En ese instante, su esposa doña Julia Flores Zavaleta se une a la conversación.
-Todavía hay luto, señor. Todavía.
Frente a su vivienda, las autoridades han construido un muro con el objetivo de protegerlos de las avenidas de agua y lodo. No se necesita ser ingeniero ni especialista en estructuras para notar que algo de esa construcción está mal.
—Es una burla — dice doña Julia.
—Es una burla — dice don Sergio
Al muro se le observa tan frágil, tan endeble, que nadie en la calle Los Jazmines le tiene fe. Los vecinos saben de la fuerza del agua cuando baja del cerro Cabras en busca del mar y traspasa sus viviendas.
Ellos conocen que el lodo es un animal intratable que llega para quedarse y hacerles recordar que construyeron sus moradas en un lugar equivocado.

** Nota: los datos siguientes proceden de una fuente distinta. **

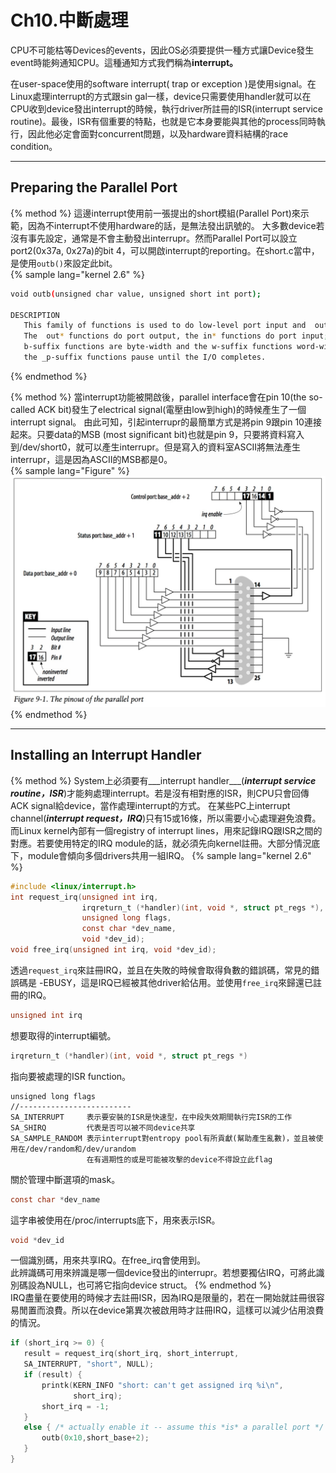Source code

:# Ch10.中斷處理

CPU不可能枯等Devices的events，因此OS必須要提供一種方式讓Device發生event時能夠通知CPU。這種通知方式我們稱為**interrupt。**

在user-space使用的software interrupt\( trap or exception \)是使用signal。在Linux處理interrupt的方式跟sin gal一樣，device只需要使用handler就可以在CPU收到device發出interrupt的時候，執行driver所註冊的ISR\(interrupt service routine\)。最後，ISR有個重要的特點，也就是它本身要能與其他的process同時執行，因此他必定會面對concurrent問題，以及hardware資料結構的race condition。

---

## Preparing the Parallel Port
{% method %}
這邊interrupt使用前一張提出的short模組(Parallel Port)來示範，因為不interrupt不使用hardware的話，是無法發出訊號的。
大多數device若沒有事先設定，通常是不會主動發出interrupr。然而Parallel Port可以設立port2(0x37a, 0x27a)的bit 4，可以開啟interrupt的reporting。在short.c當中，是使用`outb()`來設定此bit。  
{% sample lang="kernel 2.6" %}
```bash
void outb(unsigned char value, unsigned short int port);

DESCRIPTION
   This family of functions is used to do low-level port input and  output.
   The  out* functions do port output, the in* functions do port input; the
   b-suffix functions are byte-width and the w-suffix functions word-width;
   the _p-suffix functions pause until the I/O completes.
```  
{% endmethod %}  
 
{% method %}
當interrupt功能被開啟後，parallel interface會在pin 10(the so-called ACK bit)發生了electrical signal(電壓由low到high)的時候產生了一個interrupt signal。
由此可知，引起interrupr的最簡單方式是將pin 9跟pin 10連接起來。只要data的MSB (most significant bit)也就是pin 9，只要將資料寫入到/dev/short0，就可以產生interrupr。但是寫入的資料室ASCII將無法產生interrupr，這是因為ASCII的MSB都是0。   
{% sample lang="Figure" %}
![Figure9-1](f9_1.jpg)  
{% endmethod %}  

---
## Installing an Interrupt Handler
{% method %}
System上必須要有___interrupt handler___(___interrupt service routine，ISR___)才能夠處理interrupt。若是沒有相對應的ISR，則CPU只會回傳ACK signal給device，當作處理interrupt的方式。
在某些PC上interrupt channel(___interrupt request，IRQ___)只有15或16條，所以需要小心處理避免浪費。而Linux kernel內部有一個registry of interrupt lines，用來記錄IRQ跟ISR之間的對應。若要使用特定的IRQ module的話，就必須先向kernel註冊。大部分情況底下，module會傾向多個drivers共用一組IRQ。
{% sample lang="kernel 2.6" %}
```C
#include <linux/interrupt.h>
int request_irq(unsigned int irq,
                irqreturn_t (*handler)(int, void *, struct pt_regs *),
                unsigned long flags,
                const char *dev_name,
                void *dev_id);
void free_irq(unsigned int irq, void *dev_id);
```
透過`request_irq`來註冊IRQ，並且在失敗的時候會取得負數的錯誤碼，常見的錯誤碼是 -EBUSY，這是IRQ已經被其他driver給佔用。並使用`free_irq`來歸還已註冊的IRQ。
```C
unsigned int irq
```
想要取得的interrupt編號。
```C 
irqreturn_t (*handler)(int, void *, struct pt_regs *)
```
指向要被處理的ISR function。
```
unsigned long flags
//-------------------------
SA_INTERRUPT     表示要安裝的ISR是快速型，在中段失效期間執行完ISR的工作
SA_SHIRQ         代表是否可以被不同device共享
SA_SAMPLE_RANDOM 表示interrupt對entropy pool有所貢獻(幫助產生亂數)，並且被使用在/dev/random和/dev/urandom
                 在有週期性的或是可能被攻擊的device不得設立此flag
```
關於管理中斷選項的mask。
```C
const char *dev_name
```
這字串被使用在/proc/interrupts底下，用來表示ISR。
```C
void *dev_id
```
一個識別碼，用來共享IRQ。在free_irq會使用到。  
此辨識碼可用來辨識是哪一個device發出的interrupr。若想要獨佔IRQ，可將此識別碼設為NULL，也可將它指向device struct。
{% endmethod %}  
IRQ盡量在要使用的時候才去註冊ISR，因為IRQ是限量的，若在一開始就註冊很容易閒置而浪費。所以在device第異次被啟用時才註冊IRQ，這樣可以減少佔用浪費的情況。
```C
if (short_irq >= 0) {
   result = request_irq(short_irq, short_interrupt,
   SA_INTERRUPT, "short", NULL);
   if (result) {
       printk(KERN_INFO "short: can't get assigned irq %i\n",
              short_irq);
       short_irq = -1;
   }
   else { /* actually enable it -- assume this *is* a parallel port */
       outb(0x10,short_base+2);
   }
}
```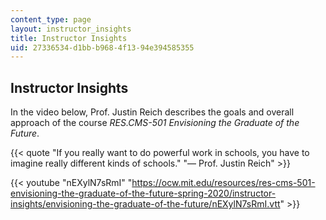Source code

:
 ```yaml
---
content_type: page
layout: instructor_insights
title: Instructor Insights
uid: 27336534-d1bb-b968-4f13-94e394585355
---
```


Instructor Insights
-------------------

In the video below, Prof. Justin Reich describes the goals and overall approach of the course _RES.CMS-501 Envisioning the Graduate of the Future_.

{{< quote "If you really want to do powerful work in schools, you have to imagine really different kinds of schools." "— Prof. Justin Reich" >}}

{{< youtube "nEXylN7sRmI" "https://ocw.mit.edu/resources/res-cms-501-envisioning-the-graduate-of-the-future-spring-2020/instructor-insights/envisioning-the-graduate-of-the-future/nEXylN7sRmI.vtt" >}}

Doña Julia y don Sergio tiene una pequeña ventaja: viven en una zona alta. “Allá es Wichanzao y acá, Las Lomas de Wichanzao”, aclará.
Esa diferencia equivale a casi un metro agua y lodo dentro de casa.
La noche del 10 de marzo, las viviendas de enfrente casi terminan enterradas. El lodazal estuvo a centímetros de llegar al techo. A la casa de doña Julia y don Sergio sí ingresó la quebrada, pero no a tal extremo.
—Sí pudimos limpiar rápido — explica doña Julia como una privilegiada.
Ella tiene 77 y él 88. Llevan viviendo 24 años en ese lugar. Lamentan que Las Lomas de Wichanzao —en el 2018, cohabitaban unas 178 familias— no tenga dirigentes vecinales para que luchen por sus derechos y gestionen ayuda.
Han pasado unas 6 personas delante de ellos y todos los han saludo. Algunos los llamaron ‘señor’, ‘señora’; otros ‘abuelitos’ y algunos con un lacónico ‘buenos días’. Es una escena de barrio: todos se conocen, todos se pasan la voz y a los adultos se les muestra respeto y cariño.
Hay cosas que el agua no se puede llevar.